The answer is the set of lines that include "while", copied from the data below.
Start of Given records
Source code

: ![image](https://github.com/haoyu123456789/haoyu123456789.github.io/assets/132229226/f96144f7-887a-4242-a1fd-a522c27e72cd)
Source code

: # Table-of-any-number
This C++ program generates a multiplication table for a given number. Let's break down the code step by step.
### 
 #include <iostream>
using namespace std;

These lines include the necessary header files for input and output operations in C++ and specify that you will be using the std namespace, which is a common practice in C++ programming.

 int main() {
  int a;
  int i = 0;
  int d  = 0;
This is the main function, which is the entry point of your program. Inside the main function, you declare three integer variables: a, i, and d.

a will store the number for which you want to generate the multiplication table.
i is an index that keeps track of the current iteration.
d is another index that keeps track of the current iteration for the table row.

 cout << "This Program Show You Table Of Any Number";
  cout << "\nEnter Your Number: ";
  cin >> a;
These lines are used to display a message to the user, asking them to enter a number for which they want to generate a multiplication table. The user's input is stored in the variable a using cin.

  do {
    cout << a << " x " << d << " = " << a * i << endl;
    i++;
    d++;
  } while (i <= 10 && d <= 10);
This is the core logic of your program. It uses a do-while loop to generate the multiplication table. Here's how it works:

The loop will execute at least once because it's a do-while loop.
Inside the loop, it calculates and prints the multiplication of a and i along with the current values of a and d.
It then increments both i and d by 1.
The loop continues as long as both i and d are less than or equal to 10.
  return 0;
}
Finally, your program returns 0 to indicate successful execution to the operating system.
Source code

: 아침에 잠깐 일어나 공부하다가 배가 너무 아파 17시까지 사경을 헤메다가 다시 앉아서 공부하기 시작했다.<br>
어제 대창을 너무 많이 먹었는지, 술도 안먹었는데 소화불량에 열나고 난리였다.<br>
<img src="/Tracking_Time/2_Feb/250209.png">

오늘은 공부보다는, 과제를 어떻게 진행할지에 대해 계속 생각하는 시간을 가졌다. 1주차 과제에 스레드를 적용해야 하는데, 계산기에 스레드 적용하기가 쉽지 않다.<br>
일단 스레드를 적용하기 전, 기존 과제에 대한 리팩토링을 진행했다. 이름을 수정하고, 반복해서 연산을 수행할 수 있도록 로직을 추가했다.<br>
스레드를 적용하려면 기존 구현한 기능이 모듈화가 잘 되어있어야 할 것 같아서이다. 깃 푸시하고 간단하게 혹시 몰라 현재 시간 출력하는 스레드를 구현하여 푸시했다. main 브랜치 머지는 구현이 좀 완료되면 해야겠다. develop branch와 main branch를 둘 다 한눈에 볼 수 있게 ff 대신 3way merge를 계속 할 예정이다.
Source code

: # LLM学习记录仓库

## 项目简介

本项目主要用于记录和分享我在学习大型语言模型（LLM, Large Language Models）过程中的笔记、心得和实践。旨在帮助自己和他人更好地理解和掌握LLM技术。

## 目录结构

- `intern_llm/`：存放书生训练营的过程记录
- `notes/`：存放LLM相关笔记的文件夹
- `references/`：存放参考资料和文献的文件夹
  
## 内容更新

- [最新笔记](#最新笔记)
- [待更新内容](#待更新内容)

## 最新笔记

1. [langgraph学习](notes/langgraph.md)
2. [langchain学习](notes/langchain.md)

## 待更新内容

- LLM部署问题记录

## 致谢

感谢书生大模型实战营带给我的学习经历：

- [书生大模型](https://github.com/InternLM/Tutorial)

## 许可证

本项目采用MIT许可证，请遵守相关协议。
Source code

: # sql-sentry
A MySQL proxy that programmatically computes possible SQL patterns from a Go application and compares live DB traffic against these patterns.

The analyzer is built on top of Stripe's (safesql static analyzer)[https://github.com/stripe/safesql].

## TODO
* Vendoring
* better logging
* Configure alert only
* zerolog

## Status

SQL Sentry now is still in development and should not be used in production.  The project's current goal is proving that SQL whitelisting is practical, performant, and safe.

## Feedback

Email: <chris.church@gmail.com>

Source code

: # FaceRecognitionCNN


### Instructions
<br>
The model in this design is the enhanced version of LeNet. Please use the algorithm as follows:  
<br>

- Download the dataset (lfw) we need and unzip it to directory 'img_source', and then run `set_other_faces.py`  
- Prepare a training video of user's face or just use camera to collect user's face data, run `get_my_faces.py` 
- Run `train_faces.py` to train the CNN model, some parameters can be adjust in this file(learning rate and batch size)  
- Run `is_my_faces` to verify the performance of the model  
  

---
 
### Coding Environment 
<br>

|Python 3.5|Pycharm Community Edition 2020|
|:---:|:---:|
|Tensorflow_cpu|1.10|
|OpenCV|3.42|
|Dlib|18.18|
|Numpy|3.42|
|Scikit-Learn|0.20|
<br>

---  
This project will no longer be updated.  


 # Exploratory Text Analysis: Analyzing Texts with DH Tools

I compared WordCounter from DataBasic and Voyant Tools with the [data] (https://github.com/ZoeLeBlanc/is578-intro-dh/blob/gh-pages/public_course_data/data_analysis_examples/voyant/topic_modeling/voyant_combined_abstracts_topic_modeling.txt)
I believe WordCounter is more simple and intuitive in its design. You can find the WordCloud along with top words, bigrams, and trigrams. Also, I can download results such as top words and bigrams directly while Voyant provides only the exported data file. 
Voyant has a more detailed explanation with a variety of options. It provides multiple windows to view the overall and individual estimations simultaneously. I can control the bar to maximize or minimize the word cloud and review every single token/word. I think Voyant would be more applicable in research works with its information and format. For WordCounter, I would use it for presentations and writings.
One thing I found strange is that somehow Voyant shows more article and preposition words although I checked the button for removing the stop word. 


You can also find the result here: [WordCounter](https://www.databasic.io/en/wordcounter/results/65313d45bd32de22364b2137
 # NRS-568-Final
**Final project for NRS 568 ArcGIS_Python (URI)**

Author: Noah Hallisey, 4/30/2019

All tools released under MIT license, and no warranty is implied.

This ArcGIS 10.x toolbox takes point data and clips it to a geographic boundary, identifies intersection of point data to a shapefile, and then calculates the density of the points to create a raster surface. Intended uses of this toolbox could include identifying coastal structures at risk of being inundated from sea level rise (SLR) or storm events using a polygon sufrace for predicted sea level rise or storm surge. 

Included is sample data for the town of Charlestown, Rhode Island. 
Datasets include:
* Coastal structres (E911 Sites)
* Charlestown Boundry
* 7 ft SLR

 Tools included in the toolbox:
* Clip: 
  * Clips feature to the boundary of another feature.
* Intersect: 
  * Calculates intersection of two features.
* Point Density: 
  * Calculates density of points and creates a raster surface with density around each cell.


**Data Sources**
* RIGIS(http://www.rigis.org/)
End of Given records
Answer for this exercise –
  } while (i <= 10 && d <= 10);
This is the core logic of your program. It uses a do-while loop to generate the multiplication table. Here's how it works:
The loop will execute at least once because it's a do-while loop.
I believe WordCounter is more simple and intuitive in its design. You can find the WordCloud along with top words, bigrams, and trigrams. Also, I can download results such as top words and bigrams directly while Voyant provides only the exported data file. 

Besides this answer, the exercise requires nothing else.